I just want to point this out because I feel like there's a good chance a lot of people won't have gotten this far:
Because our implementation does not explicitly depend on Python we are able to overcome many of the shortcomings of the Python runtime such as running without the GIL and utilising real threads to dispatch custom Numba kernels running at near C speed without the performance limitations of Python.
Yes, using Numba we can just-in-time compile numeric Python logic straight down to machine code, so naturally we can achieve some pretty impressive numbers on kernel execution.
In case many people didn't reach the bottom here are the links to the repo and the docs. The project is still in early stages, but is public and released under a BSD license.
I taught High Performance Python covering the tools you mention at PyCon 2012 (and EuroPython last year), maybe my videos+write-up will be helpful. I also cover profiling, shedskin, pyCUDA etc:
Depends on your application. Ideally you want to change your code so as much computation as possible can happen in pure-C code and pure-C data types (using Cython).
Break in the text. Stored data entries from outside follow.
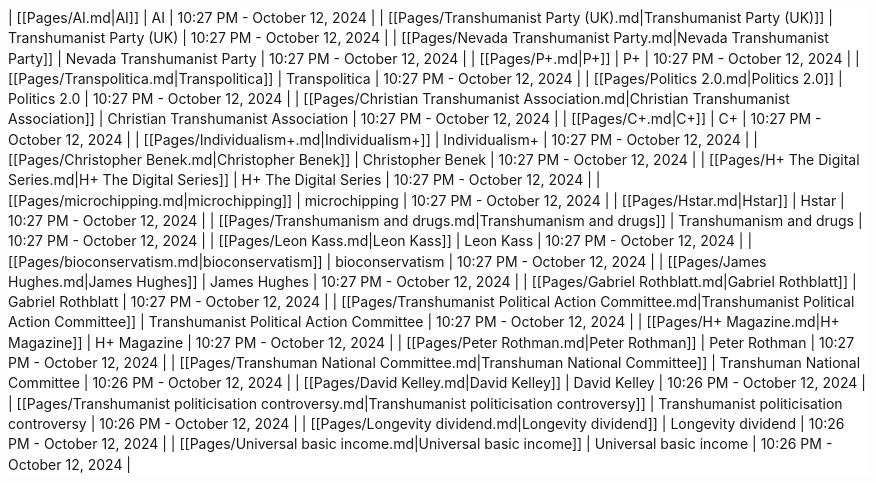 | [[Pages/AI.md\|AI]]                                                                                                                 | AI                                                         | 10:27 PM - October 12, 2024 |
| [[Pages/Transhumanist Party (UK).md\|Transhumanist Party (UK)]]                                                                     | Transhumanist Party (UK)                                   | 10:27 PM - October 12, 2024 |
| [[Pages/Nevada Transhumanist Party.md\|Nevada Transhumanist Party]]                                                                 | Nevada Transhumanist Party                                 | 10:27 PM - October 12, 2024 |
| [[Pages/P+.md\|P+]]                                                                                                                 | P+                                                         | 10:27 PM - October 12, 2024 |
| [[Pages/Transpolitica.md\|Transpolitica]]                                                                                           | Transpolitica                                              | 10:27 PM - October 12, 2024 |
| [[Pages/Politics 2.0.md\|Politics 2.0]]                                                                                             | Politics 2.0                                               | 10:27 PM - October 12, 2024 |
| [[Pages/Christian Transhumanist Association.md\|Christian Transhumanist Association]]                                               | Christian Transhumanist Association                        | 10:27 PM - October 12, 2024 |
| [[Pages/C+.md\|C+]]                                                                                                                 | C+                                                         | 10:27 PM - October 12, 2024 |
| [[Pages/Individualism+.md\|Individualism+]]                                                                                         | Individualism+                                             | 10:27 PM - October 12, 2024 |
| [[Pages/Christopher Benek.md\|Christopher Benek]]                                                                                   | Christopher Benek                                          | 10:27 PM - October 12, 2024 |
| [[Pages/H+ The Digital Series.md\|H+ The Digital Series]]                                                                           | H+ The Digital Series                                      | 10:27 PM - October 12, 2024 |
| [[Pages/microchipping.md\|microchipping]]                                                                                           | microchipping                                              | 10:27 PM - October 12, 2024 |
| [[Pages/Hstar.md\|Hstar]]                                                                                                           | Hstar                                                      | 10:27 PM - October 12, 2024 |
| [[Pages/Transhumanism and drugs.md\|Transhumanism and drugs]]                                                                       | Transhumanism and drugs                                    | 10:27 PM - October 12, 2024 |
| [[Pages/Leon Kass.md\|Leon Kass]]                                                                                                   | Leon Kass                                                  | 10:27 PM - October 12, 2024 |
| [[Pages/bioconservatism.md\|bioconservatism]]                                                                                       | bioconservatism                                            | 10:27 PM - October 12, 2024 |
| [[Pages/James Hughes.md\|James Hughes]]                                                                                             | James Hughes                                               | 10:27 PM - October 12, 2024 |
| [[Pages/Gabriel Rothblatt.md\|Gabriel Rothblatt]]                                                                                   | Gabriel Rothblatt                                          | 10:27 PM - October 12, 2024 |
| [[Pages/Transhumanist Political Action Committee.md\|Transhumanist Political Action Committee]]                                     | Transhumanist Political Action Committee                   | 10:27 PM - October 12, 2024 |
| [[Pages/H+ Magazine.md\|H+ Magazine]]                                                                                               | H+ Magazine                                                | 10:27 PM - October 12, 2024 |
| [[Pages/Peter Rothman.md\|Peter Rothman]]                                                                                           | Peter Rothman                                              | 10:27 PM - October 12, 2024 |
| [[Pages/Transhuman National Committee.md\|Transhuman National Committee]]                                                           | Transhuman National Committee                              | 10:26 PM - October 12, 2024 |
| [[Pages/David Kelley.md\|David Kelley]]                                                                                             | David Kelley                                               | 10:26 PM - October 12, 2024 |
| [[Pages/Transhumanist politicisation controversy.md\|Transhumanist politicisation controversy]]                                     | Transhumanist politicisation controversy                   | 10:26 PM - October 12, 2024 |
| [[Pages/Longevity dividend.md\|Longevity dividend]]                                                                                 | Longevity dividend                                         | 10:26 PM - October 12, 2024 |
| [[Pages/Universal basic income.md\|Universal basic income]]                                                                         | Universal basic income                                     | 10:26 PM - October 12, 2024 |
If you have a big class tree with many callbacks and work spread over hundreds of method, that can be difficult.
Before you go that far, I'd recommend making sure you know all the Python gotchas (for example, maybe you have some inner loop that does for x in range(100000) all the time), that you algorithms are in order. Sometimes even silly microoptimization can make a difference if a small function is a significant amount of your runtime. Using multiple processes with e.g. the multiprocessing module can be an option too.
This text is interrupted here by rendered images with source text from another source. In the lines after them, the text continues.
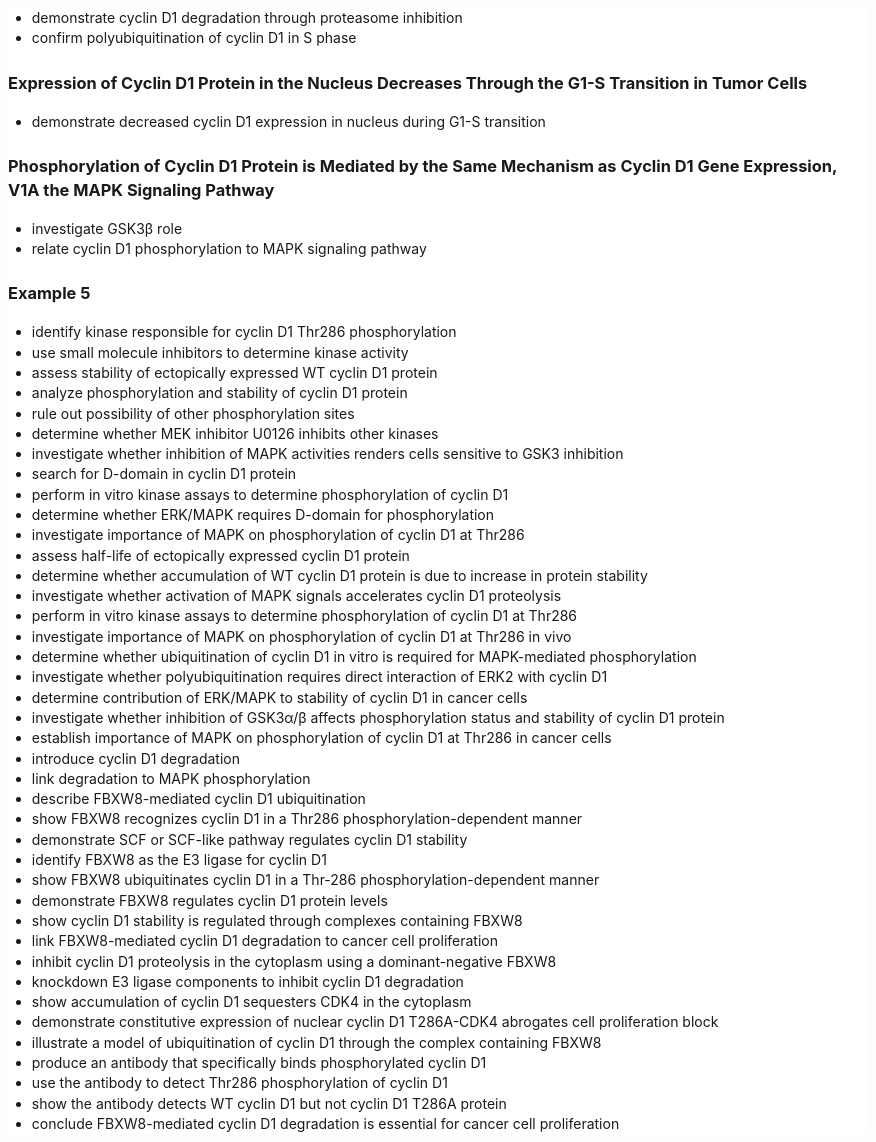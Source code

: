 - demonstrate cyclin D1 degradation through proteasome inhibition
- confirm polyubiquitination of cyclin D1 in S phase

### Expression of Cyclin D1 Protein in the Nucleus Decreases Through the G1-S Transition in Tumor Cells

- demonstrate decreased cyclin D1 expression in nucleus during G1-S transition

### Phosphorylation of Cyclin D1 Protein is Mediated by the Same Mechanism as Cyclin D1 Gene Expression, V1A the MAPK Signaling Pathway

- investigate GSK3β role
- relate cyclin D1 phosphorylation to MAPK signaling pathway

### Example 5

- identify kinase responsible for cyclin D1 Thr286 phosphorylation
- use small molecule inhibitors to determine kinase activity
- assess stability of ectopically expressed WT cyclin D1 protein
- analyze phosphorylation and stability of cyclin D1 protein
- rule out possibility of other phosphorylation sites
- determine whether MEK inhibitor U0126 inhibits other kinases
- investigate whether inhibition of MAPK activities renders cells sensitive to GSK3 inhibition
- search for D-domain in cyclin D1 protein
- perform in vitro kinase assays to determine phosphorylation of cyclin D1
- determine whether ERK/MAPK requires D-domain for phosphorylation
- investigate importance of MAPK on phosphorylation of cyclin D1 at Thr286
- assess half-life of ectopically expressed cyclin D1 protein
- determine whether accumulation of WT cyclin D1 protein is due to increase in protein stability
- investigate whether activation of MAPK signals accelerates cyclin D1 proteolysis
- perform in vitro kinase assays to determine phosphorylation of cyclin D1 at Thr286
- investigate importance of MAPK on phosphorylation of cyclin D1 at Thr286 in vivo
- determine whether ubiquitination of cyclin D1 in vitro is required for MAPK-mediated phosphorylation
- investigate whether polyubiquitination requires direct interaction of ERK2 with cyclin D1
- determine contribution of ERK/MAPK to stability of cyclin D1 in cancer cells
- investigate whether inhibition of GSK3α/β affects phosphorylation status and stability of cyclin D1 protein
- establish importance of MAPK on phosphorylation of cyclin D1 at Thr286 in cancer cells
- introduce cyclin D1 degradation
- link degradation to MAPK phosphorylation
- describe FBXW8-mediated cyclin D1 ubiquitination
- show FBXW8 recognizes cyclin D1 in a Thr286 phosphorylation-dependent manner
- demonstrate SCF or SCF-like pathway regulates cyclin D1 stability
- identify FBXW8 as the E3 ligase for cyclin D1
- show FBXW8 ubiquitinates cyclin D1 in a Thr-286 phosphorylation-dependent manner
- demonstrate FBXW8 regulates cyclin D1 protein levels
- show cyclin D1 stability is regulated through complexes containing FBXW8
- link FBXW8-mediated cyclin D1 degradation to cancer cell proliferation
- inhibit cyclin D1 proteolysis in the cytoplasm using a dominant-negative FBXW8
- knockdown E3 ligase components to inhibit cyclin D1 degradation
- show accumulation of cyclin D1 sequesters CDK4 in the cytoplasm
- demonstrate constitutive expression of nuclear cyclin D1 T286A-CDK4 abrogates cell proliferation block
- illustrate a model of ubiquitination of cyclin D1 through the complex containing FBXW8
- produce an antibody that specifically binds phosphorylated cyclin D1
- use the antibody to detect Thr286 phosphorylation of cyclin D1
- show the antibody detects WT cyclin D1 but not cyclin D1 T286A protein
- conclude FBXW8-mediated cyclin D1 degradation is essential for cancer cell proliferation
Depending on what data types you operate on, numpy (and now this new thing) can do some amazing things.
Cython is helpful, but you have to spell out a lot of type-information that is not specifically necessary. You might also try Numba --- easiest way to get it is via Anaconda CE or Wakari. Both at http://continuum.io
Cython is good, but sometimes it's a bit tricky to bend it to do exactly what you want[1]. You'll probably still want to write that hot piece in C... But gluing it with Cython is IMHO much nicer than using the plain Python API.
[1] - on the other hand, it comes with a tool explaining exactly how each of your lines of Cython looks in resulting C, with color-coding for high level overview of which pieces translated smoothly
I would go with C/C++ as the ways to address performance are well studied. There are many tools out there like callgrind or nvvp that will make it pain-free.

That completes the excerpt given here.